BEGIN Dataset excerpts

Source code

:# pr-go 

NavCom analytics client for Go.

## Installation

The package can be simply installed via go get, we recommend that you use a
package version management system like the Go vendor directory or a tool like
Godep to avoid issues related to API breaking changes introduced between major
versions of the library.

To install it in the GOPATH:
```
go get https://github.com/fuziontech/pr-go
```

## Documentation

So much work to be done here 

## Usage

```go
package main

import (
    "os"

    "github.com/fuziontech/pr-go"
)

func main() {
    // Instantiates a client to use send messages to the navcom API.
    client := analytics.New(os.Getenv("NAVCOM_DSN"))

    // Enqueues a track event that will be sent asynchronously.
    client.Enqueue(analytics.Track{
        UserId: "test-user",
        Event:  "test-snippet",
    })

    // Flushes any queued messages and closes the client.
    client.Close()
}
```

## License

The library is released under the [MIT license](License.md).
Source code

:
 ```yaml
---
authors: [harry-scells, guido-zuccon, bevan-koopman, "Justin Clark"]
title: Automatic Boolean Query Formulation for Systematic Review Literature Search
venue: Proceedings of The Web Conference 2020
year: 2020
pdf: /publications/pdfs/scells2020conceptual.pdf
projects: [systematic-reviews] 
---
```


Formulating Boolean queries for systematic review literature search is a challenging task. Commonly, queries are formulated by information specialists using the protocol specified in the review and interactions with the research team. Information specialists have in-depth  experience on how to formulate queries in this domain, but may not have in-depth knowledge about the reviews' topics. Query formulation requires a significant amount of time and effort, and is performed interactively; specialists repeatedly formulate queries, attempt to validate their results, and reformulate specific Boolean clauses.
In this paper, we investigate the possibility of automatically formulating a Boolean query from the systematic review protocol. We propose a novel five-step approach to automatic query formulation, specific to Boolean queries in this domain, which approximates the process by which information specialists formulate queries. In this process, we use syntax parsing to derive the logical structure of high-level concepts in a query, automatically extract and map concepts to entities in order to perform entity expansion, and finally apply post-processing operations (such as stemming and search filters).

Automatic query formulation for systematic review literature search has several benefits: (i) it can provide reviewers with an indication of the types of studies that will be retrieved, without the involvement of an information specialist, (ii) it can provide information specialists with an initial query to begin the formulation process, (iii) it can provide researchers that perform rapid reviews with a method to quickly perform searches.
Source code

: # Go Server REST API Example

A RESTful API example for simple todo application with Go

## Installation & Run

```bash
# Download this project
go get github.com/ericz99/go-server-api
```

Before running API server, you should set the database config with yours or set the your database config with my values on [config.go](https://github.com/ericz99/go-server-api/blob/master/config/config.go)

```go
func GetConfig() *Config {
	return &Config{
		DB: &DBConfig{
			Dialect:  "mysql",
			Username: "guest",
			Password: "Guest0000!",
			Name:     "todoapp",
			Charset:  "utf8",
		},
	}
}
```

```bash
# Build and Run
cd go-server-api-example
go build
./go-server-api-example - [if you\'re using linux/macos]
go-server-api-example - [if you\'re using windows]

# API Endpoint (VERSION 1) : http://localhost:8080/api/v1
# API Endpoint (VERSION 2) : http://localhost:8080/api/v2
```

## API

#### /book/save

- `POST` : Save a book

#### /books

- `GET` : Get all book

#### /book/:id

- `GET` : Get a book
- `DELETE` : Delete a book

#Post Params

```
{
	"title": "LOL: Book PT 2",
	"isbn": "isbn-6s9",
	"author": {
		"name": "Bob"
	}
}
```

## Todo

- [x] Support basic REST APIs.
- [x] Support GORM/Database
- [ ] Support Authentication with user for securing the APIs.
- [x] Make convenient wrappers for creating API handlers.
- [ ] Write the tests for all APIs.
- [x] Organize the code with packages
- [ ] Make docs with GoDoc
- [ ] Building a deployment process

END Dataset excerpts

## [How to complete this task]
All of the entries should be written out again exactly.

## [Answer section]
Source code

:# pr-go 

NavCom analytics client for Go.

## Installation

The package can be simply installed via go get, we recommend that you use a
package version management system like the Go vendor directory or a tool like
Godep to avoid issues related to API breaking changes introduced between major
versions of the library.

To install it in the GOPATH:
```
go get https://github.com/fuziontech/pr-go
```

## Documentation

So much work to be done here 

## Usage

```go
package main

import (
    "os"

    "github.com/fuziontech/pr-go"
)

func main() {
    // Instantiates a client to use send messages to the navcom API.
    client := analytics.New(os.Getenv("NAVCOM_DSN"))

    // Enqueues a track event that will be sent asynchronously.
    client.Enqueue(analytics.Track{
        UserId: "test-user",
        Event:  "test-snippet",
    })

    // Flushes any queued messages and closes the client.
    client.Close()
}
```

## License

The library is released under the [MIT license](License.md).
Source code

:
 ```yaml
---
authors: [harry-scells, guido-zuccon, bevan-koopman, "Justin Clark"]
title: Automatic Boolean Query Formulation for Systematic Review Literature Search
venue: Proceedings of The Web Conference 2020
year: 2020
pdf: /publications/pdfs/scells2020conceptual.pdf
projects: [systematic-reviews] 
---
```


Formulating Boolean queries for systematic review literature search is a challenging task. Commonly, queries are formulated by information specialists using the protocol specified in the review and interactions with the research team. Information specialists have in-depth  experience on how to formulate queries in this domain, but may not have in-depth knowledge about the reviews' topics. Query formulation requires a significant amount of time and effort, and is performed interactively; specialists repeatedly formulate queries, attempt to validate their results, and reformulate specific Boolean clauses.
In this paper, we investigate the possibility of automatically formulating a Boolean query from the systematic review protocol. We propose a novel five-step approach to automatic query formulation, specific to Boolean queries in this domain, which approximates the process by which information specialists formulate queries. In this process, we use syntax parsing to derive the logical structure of high-level concepts in a query, automatically extract and map concepts to entities in order to perform entity expansion, and finally apply post-processing operations (such as stemming and search filters).

Automatic query formulation for systematic review literature search has several benefits: (i) it can provide reviewers with an indication of the types of studies that will be retrieved, without the involvement of an information specialist, (ii) it can provide information specialists with an initial query to begin the formulation process, (iii) it can provide researchers that perform rapid reviews with a method to quickly perform searches.
Source code

: # Go Server REST API Example

A RESTful API example for simple todo application with Go

## Installation & Run

```bash
# Download this project
go get github.com/ericz99/go-server-api
```

Before running API server, you should set the database config with yours or set the your database config with my values on [config.go](https://github.com/ericz99/go-server-api/blob/master/config/config.go)

```go
func GetConfig() *Config {
	return &Config{
		DB: &DBConfig{
			Dialect:  "mysql",
			Username: "guest",
			Password: "Guest0000!",
			Name:     "todoapp",
			Charset:  "utf8",
		},
	}
}
```

```bash
# Build and Run
cd go-server-api-example
go build
./go-server-api-example - [if you\'re using linux/macos]
go-server-api-example - [if you\'re using windows]

# API Endpoint (VERSION 1) : http://localhost:8080/api/v1
# API Endpoint (VERSION 2) : http://localhost:8080/api/v2
```

## API

#### /book/save

- `POST` : Save a book

#### /books

- `GET` : Get all book

#### /book/:id

- `GET` : Get a book
- `DELETE` : Delete a book

#Post Params

```
{
	"title": "LOL: Book PT 2",
	"isbn": "isbn-6s9",
	"author": {
		"name": "Bob"
	}
}
```

## Todo

- [x] Support basic REST APIs.
- [x] Support GORM/Database
- [ ] Support Authentication with user for securing the APIs.
- [x] Make convenient wrappers for creating API handlers.
- [ ] Write the tests for all APIs.
- [x] Organize the code with packages
- [ ] Make docs with GoDoc
- [ ] Building a deployment process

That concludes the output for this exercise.